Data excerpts
==============================
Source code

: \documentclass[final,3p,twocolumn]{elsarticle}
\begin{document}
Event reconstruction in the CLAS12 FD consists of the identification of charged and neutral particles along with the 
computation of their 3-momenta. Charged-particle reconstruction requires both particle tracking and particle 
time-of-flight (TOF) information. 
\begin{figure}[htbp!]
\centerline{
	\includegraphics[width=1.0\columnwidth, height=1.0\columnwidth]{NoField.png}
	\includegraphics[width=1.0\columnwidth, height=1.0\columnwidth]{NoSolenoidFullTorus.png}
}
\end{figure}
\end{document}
==============================
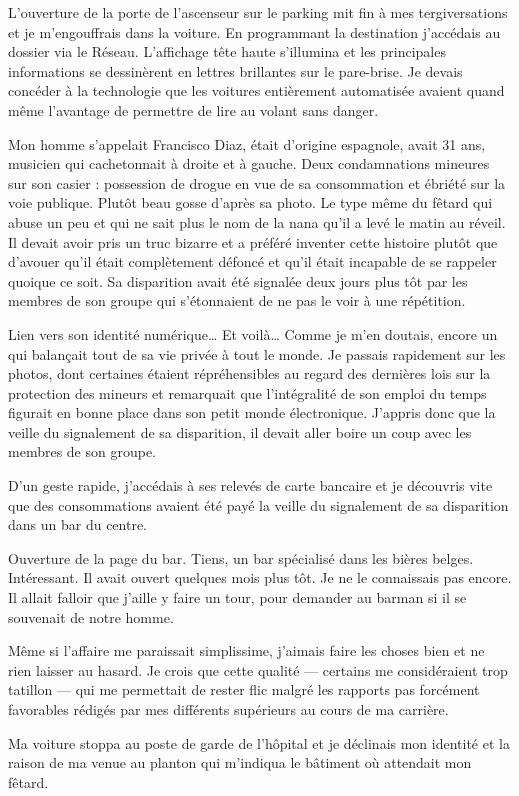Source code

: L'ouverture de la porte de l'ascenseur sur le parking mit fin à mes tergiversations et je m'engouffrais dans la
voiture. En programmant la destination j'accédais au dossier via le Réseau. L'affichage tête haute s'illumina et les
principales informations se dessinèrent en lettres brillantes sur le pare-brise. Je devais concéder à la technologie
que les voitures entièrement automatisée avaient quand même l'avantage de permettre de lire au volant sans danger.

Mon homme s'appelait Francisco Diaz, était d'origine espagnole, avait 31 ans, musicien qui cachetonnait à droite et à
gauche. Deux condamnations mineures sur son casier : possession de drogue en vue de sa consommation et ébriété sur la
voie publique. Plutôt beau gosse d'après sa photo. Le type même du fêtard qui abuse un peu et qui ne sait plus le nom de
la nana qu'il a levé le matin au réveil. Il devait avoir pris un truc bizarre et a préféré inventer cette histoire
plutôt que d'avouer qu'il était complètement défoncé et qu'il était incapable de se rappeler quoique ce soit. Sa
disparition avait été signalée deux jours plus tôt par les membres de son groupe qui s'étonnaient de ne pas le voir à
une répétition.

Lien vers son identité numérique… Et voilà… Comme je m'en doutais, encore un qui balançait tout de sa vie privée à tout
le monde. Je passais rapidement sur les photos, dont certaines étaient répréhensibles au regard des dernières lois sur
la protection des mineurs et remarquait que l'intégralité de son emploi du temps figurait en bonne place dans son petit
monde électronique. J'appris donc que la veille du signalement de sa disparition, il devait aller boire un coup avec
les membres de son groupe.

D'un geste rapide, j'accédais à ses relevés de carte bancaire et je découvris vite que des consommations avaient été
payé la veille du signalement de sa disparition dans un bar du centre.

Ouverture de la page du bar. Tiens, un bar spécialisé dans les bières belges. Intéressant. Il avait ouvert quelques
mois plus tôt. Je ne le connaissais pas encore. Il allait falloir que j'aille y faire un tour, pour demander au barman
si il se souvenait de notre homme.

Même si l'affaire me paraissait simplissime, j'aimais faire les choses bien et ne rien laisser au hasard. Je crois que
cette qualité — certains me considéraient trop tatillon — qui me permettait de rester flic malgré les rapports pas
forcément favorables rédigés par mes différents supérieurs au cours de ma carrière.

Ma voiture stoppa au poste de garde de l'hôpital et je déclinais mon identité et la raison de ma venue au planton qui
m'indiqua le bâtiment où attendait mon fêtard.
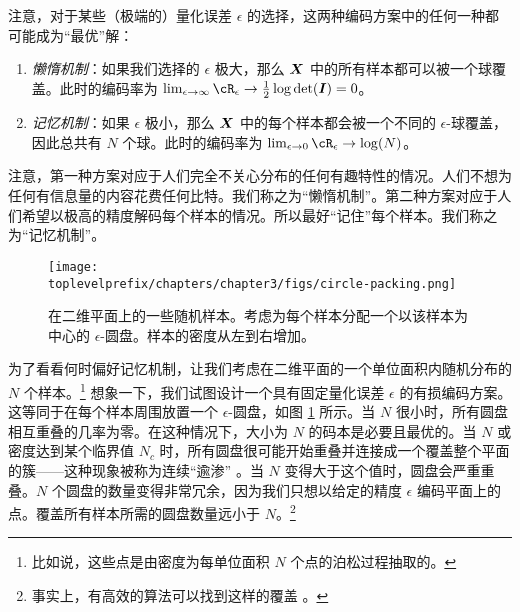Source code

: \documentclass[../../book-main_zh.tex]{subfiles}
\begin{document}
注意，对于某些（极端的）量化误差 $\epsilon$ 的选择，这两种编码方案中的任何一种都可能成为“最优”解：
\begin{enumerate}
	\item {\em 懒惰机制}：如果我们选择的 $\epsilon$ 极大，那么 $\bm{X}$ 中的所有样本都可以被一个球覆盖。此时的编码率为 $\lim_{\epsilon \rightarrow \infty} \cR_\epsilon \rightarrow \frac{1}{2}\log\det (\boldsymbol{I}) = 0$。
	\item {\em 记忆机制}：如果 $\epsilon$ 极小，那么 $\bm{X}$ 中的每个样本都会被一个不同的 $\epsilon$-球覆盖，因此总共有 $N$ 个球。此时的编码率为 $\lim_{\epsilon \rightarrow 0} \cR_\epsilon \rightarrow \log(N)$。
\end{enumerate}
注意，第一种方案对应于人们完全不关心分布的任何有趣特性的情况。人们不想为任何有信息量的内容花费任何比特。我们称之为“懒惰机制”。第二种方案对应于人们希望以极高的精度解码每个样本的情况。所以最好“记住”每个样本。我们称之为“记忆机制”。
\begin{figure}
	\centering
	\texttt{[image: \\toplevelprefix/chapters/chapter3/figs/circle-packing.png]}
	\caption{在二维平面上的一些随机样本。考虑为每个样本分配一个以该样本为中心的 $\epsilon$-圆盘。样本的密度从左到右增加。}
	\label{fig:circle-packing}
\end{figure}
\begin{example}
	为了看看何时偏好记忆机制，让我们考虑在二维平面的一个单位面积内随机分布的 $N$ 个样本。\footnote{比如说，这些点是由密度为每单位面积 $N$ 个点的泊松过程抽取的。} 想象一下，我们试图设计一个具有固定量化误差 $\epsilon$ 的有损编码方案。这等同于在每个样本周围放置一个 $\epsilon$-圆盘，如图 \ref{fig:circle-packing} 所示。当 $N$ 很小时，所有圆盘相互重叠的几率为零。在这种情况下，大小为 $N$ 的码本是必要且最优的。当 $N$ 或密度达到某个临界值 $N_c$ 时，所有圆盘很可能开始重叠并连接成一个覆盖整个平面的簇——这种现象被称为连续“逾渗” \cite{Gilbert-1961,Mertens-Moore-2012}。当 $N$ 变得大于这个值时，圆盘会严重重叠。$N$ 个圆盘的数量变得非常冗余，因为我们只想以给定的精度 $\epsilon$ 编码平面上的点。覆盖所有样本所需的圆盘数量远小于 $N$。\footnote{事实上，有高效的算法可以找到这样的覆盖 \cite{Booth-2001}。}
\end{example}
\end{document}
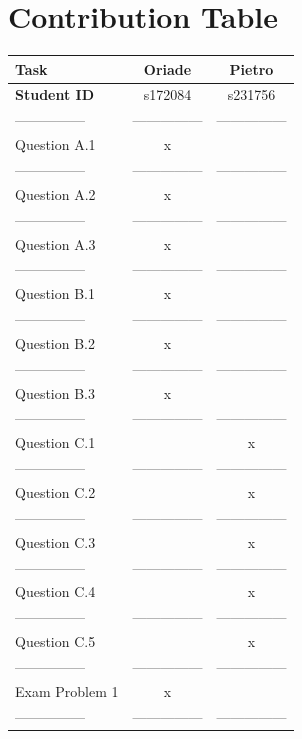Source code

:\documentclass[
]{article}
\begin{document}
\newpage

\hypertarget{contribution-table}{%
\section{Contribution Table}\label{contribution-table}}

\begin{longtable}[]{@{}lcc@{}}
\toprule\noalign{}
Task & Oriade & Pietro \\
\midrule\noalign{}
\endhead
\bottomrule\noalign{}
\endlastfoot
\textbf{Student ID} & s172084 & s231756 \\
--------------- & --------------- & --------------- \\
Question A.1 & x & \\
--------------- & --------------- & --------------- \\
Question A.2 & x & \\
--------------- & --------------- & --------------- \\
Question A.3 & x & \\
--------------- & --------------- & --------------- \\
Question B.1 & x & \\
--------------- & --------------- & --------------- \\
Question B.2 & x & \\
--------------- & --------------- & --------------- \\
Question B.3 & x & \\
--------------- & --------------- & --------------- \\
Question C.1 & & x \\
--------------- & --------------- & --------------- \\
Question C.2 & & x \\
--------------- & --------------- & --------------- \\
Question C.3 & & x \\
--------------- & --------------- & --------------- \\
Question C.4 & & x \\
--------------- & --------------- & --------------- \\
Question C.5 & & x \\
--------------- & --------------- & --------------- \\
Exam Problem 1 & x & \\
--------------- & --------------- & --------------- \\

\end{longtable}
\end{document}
==============================
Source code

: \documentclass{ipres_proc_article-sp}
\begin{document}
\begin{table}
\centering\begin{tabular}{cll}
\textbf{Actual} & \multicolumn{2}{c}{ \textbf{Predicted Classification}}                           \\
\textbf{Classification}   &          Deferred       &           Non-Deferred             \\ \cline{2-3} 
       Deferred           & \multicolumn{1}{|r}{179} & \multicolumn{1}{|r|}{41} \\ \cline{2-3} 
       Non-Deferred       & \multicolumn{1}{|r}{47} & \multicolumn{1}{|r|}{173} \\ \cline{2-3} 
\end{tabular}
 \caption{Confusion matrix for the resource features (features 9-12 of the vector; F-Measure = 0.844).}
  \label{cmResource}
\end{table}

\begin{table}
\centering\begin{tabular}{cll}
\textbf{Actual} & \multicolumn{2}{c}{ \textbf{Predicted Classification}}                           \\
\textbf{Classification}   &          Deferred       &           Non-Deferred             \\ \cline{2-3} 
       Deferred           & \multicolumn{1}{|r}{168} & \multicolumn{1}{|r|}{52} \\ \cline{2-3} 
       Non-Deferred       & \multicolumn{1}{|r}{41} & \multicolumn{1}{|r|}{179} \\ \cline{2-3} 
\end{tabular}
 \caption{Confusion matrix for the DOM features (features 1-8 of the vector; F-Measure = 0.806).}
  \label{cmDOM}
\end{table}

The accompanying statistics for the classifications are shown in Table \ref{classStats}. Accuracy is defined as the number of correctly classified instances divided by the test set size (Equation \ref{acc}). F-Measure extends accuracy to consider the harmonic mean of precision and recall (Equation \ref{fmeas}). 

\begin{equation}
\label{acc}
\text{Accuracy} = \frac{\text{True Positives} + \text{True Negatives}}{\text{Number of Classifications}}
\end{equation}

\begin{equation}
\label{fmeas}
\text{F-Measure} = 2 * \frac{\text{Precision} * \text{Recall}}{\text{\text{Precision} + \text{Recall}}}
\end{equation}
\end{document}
==============================
Exercise objective =
Copy out the lines of the records above in which the string "Confusion" appears.

Exercise output =
 \caption{Confusion matrix for the resource features (features 9-12 of the vector; F-Measure = 0.844).}
 \caption{Confusion matrix for the DOM features (features 1-8 of the vector; F-Measure = 0.806).}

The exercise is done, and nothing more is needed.